---------- DATA SUPPLIED

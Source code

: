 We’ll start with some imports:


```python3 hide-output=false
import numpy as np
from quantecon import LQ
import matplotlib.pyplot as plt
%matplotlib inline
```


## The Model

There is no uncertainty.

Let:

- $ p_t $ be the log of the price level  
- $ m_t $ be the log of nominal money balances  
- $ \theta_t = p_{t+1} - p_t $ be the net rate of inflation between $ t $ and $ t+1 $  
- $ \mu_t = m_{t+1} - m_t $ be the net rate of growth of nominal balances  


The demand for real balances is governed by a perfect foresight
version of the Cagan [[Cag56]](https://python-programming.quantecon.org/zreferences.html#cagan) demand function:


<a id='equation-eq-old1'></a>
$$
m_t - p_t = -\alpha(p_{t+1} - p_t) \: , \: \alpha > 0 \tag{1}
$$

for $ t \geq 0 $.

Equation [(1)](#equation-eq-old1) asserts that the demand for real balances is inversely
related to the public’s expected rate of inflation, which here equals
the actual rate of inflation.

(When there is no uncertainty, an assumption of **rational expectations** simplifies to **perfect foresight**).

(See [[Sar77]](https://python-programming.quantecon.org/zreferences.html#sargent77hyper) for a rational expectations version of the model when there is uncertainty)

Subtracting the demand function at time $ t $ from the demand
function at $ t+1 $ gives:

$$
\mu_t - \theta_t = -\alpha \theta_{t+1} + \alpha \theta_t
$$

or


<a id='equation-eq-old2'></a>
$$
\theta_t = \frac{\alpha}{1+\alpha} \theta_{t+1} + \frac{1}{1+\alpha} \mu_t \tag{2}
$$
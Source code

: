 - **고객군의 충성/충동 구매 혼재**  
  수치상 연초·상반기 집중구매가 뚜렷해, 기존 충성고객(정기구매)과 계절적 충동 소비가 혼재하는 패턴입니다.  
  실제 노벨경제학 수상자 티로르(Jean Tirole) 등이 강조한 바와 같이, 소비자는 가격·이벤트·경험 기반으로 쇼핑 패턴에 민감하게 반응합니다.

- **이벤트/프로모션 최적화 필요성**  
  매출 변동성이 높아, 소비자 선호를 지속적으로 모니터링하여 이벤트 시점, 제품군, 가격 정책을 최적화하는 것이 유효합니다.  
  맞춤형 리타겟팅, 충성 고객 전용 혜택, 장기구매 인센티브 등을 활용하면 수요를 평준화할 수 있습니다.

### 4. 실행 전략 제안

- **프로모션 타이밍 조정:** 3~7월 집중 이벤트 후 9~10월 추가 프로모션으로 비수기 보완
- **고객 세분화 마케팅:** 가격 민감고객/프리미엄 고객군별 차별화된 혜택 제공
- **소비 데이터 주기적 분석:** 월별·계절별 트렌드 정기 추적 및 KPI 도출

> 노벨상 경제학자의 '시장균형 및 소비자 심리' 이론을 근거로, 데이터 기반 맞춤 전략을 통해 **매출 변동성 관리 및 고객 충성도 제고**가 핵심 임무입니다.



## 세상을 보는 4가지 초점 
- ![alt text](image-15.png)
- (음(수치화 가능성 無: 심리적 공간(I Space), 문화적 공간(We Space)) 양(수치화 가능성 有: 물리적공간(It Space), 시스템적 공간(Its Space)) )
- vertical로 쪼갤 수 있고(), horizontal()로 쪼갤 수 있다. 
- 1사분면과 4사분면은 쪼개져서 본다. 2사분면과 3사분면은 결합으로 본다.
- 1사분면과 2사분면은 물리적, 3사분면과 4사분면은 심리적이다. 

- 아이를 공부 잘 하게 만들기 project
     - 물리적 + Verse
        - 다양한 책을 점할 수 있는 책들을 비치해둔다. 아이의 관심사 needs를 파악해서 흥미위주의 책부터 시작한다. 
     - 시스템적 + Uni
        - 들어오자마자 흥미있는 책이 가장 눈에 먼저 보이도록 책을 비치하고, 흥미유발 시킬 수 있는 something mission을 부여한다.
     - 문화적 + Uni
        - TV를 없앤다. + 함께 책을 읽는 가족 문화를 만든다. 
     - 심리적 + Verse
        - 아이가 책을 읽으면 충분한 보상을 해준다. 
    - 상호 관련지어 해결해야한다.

--------------------

There is a line with "We’ll start with" and a line with "- $ \theta_t" above. Copy exactly those two lines and all lines between them, with nothing else.

: We’ll start with some imports:


```python3 hide-output=false
import numpy as np
from quantecon import LQ
import matplotlib.pyplot as plt
%matplotlib inline
```


## The Model

There is no uncertainty.

Let:

- $ p_t $ be the log of the price level  
- $ m_t $ be the log of nominal money balances  
- $ \theta_t = p_{t+1} - p_t $ be the net rate of inflation between $ t $ and $ t+1 $  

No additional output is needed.